Duke Staff
On Sept. 20, 2001, just nine days after the attacks on 9/11, former President George W. Bush told Congress that the United States would wage a “war on terror” against militant Islamic group al-Qaida.
Here we are in a similar spot 13 years later, but something is different. This time, as the U.S. launches a series of air strikes at the Islamic State in Iraq and Syria (ISIS), the world stands beside it.
The strikes, which began Monday evening, are part of a “broad coalition” between the U.S. and 40 other nations, including five Arab countries, to confront the terrorist threat that ISIS presents, President Barack Obama said Tuesday.
Forming a coalition like this is a strong approach to foreign policy by Obama, who just three weeks ago told the American people that he didn’t have a strategy to deal with ISIS.
This strategy, though violent and intrusive, appears to be the best of bad options. The U.S. is well past the point of reasoning with ISIS, which released videos over the past two months of the beheadings of American journalists Steven Sotloff and James Foley and British aid worker Alan Henning.
The president is right in saying that terrorists shouldn’t have a “safe haven” anywhere, whether it’s in Iraq or in Syria. Of course, the Pentagon had to weigh options in Syria carefully, as to not give more power to corrupt Syrian leader Bashar al-Assad. Crippling ISIS, Assad’s primary enemy, could allow Assad to focus his efforts on the battle against Syrian rebels.
The air strikes are also targeting the Khorasan Group terrorist organization, which the Pentagon believes was close to executing a terrorist attack on the West. White House National Security Adviser Susan Rice said Wednesday that the group’s leader, Muhsin al-Fadhli, was killed in this week’s strikes, according to unverified social media reports.

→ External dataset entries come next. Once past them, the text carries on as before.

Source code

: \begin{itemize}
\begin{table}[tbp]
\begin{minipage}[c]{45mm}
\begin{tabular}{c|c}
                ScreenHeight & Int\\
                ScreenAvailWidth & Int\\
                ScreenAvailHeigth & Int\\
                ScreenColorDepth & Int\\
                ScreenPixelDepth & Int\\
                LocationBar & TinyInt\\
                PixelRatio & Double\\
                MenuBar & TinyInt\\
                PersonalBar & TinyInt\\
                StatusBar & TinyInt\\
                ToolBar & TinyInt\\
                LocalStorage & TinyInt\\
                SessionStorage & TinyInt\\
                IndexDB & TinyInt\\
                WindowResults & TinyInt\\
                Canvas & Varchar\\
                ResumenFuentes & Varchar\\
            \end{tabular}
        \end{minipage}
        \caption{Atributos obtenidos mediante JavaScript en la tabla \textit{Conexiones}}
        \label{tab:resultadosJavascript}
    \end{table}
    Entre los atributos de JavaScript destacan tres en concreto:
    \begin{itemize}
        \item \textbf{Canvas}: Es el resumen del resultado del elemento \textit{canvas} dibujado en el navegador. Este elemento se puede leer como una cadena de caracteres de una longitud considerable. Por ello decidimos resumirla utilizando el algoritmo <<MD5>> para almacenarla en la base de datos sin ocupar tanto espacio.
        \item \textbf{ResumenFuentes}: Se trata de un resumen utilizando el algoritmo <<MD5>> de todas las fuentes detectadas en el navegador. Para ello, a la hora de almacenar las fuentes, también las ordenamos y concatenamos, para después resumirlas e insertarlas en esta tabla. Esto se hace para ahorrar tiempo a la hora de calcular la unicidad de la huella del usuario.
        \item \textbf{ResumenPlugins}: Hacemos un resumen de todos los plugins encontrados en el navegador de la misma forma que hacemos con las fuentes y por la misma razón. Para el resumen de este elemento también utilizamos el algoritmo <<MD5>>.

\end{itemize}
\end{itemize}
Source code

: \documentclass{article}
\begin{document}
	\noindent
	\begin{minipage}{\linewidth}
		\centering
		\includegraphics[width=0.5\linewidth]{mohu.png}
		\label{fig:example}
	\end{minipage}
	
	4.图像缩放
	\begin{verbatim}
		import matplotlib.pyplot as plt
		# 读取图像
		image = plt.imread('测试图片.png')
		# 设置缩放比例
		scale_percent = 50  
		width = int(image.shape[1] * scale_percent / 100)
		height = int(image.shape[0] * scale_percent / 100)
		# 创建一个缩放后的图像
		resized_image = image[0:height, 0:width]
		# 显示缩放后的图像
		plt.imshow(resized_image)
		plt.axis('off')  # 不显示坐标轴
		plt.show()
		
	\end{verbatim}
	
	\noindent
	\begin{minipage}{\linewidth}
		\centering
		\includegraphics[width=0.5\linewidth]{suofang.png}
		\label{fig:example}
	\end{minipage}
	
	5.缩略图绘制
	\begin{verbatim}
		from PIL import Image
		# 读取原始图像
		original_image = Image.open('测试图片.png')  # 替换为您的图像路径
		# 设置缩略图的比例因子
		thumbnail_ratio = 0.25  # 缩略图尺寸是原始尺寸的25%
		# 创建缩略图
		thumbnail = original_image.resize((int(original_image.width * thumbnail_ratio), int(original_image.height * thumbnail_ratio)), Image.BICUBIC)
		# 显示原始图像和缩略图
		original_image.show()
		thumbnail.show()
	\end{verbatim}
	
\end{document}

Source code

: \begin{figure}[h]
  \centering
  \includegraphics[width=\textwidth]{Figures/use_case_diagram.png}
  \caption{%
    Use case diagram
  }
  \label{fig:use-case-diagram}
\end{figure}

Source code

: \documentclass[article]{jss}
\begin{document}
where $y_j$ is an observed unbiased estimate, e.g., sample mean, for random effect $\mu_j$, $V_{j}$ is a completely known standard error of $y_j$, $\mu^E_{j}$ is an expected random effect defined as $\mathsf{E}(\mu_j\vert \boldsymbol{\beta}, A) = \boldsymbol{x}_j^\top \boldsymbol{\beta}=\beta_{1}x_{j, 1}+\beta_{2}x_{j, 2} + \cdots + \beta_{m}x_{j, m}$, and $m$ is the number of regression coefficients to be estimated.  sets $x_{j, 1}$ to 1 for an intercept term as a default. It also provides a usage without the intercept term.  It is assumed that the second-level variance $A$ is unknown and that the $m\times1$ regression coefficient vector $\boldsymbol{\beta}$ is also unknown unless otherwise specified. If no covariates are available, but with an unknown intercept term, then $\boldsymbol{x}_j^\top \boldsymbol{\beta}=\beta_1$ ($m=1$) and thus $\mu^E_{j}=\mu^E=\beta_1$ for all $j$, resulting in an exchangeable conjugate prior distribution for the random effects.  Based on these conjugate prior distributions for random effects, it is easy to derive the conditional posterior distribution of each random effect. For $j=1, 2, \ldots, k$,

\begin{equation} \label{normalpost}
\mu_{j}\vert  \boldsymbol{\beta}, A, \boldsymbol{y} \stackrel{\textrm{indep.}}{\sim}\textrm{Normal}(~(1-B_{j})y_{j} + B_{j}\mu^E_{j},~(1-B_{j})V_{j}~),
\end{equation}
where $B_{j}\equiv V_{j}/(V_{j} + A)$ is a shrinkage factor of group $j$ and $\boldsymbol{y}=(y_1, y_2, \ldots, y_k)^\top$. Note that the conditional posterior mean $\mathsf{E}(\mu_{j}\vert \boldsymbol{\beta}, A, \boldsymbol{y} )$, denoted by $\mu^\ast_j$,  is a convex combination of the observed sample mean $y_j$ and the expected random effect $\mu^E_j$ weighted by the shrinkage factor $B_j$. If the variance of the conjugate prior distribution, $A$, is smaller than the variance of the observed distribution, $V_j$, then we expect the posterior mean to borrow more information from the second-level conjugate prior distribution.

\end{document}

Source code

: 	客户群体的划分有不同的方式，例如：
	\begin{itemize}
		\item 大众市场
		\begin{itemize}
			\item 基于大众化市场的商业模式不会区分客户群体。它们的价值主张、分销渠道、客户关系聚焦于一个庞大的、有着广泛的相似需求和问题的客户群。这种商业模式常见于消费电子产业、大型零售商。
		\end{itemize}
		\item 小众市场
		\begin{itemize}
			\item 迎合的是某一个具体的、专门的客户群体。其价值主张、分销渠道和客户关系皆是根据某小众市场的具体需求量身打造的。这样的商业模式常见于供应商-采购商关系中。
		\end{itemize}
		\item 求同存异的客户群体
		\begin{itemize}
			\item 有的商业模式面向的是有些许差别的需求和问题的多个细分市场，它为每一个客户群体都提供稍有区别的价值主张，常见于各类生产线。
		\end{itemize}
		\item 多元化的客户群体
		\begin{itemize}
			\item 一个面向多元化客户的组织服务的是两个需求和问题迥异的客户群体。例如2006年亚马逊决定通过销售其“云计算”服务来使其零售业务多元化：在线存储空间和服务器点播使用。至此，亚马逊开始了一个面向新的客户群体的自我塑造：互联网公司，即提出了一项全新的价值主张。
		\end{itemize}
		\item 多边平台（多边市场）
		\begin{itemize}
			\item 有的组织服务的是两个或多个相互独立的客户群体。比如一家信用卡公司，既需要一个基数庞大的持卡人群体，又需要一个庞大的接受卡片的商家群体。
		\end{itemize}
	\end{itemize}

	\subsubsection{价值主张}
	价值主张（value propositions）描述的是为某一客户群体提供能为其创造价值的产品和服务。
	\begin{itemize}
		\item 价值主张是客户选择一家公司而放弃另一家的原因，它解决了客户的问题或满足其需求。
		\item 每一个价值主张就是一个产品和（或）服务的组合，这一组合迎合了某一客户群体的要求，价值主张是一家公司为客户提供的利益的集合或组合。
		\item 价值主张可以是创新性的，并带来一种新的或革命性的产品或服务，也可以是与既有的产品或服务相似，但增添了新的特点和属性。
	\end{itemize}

But the Obama administration decided that launching strikes against ISIS outweighs the global security threat that Assad’s regime presents. The next step, according to Obama, will be to train and equip Syrian opposition to fight ISIS and Assad’s regime.
It all sounds beneficial to global security, but is this the end to the ISIS threat?
No.
There is still work to be done, just as there is still fear. The terrorists, who credited the beheadings of Sotloff and Foley to American intervention in Iraq, will be looking for retaliation after the recent air strikes.
But it’s comforting to know that this is not America’s fight alone anymore.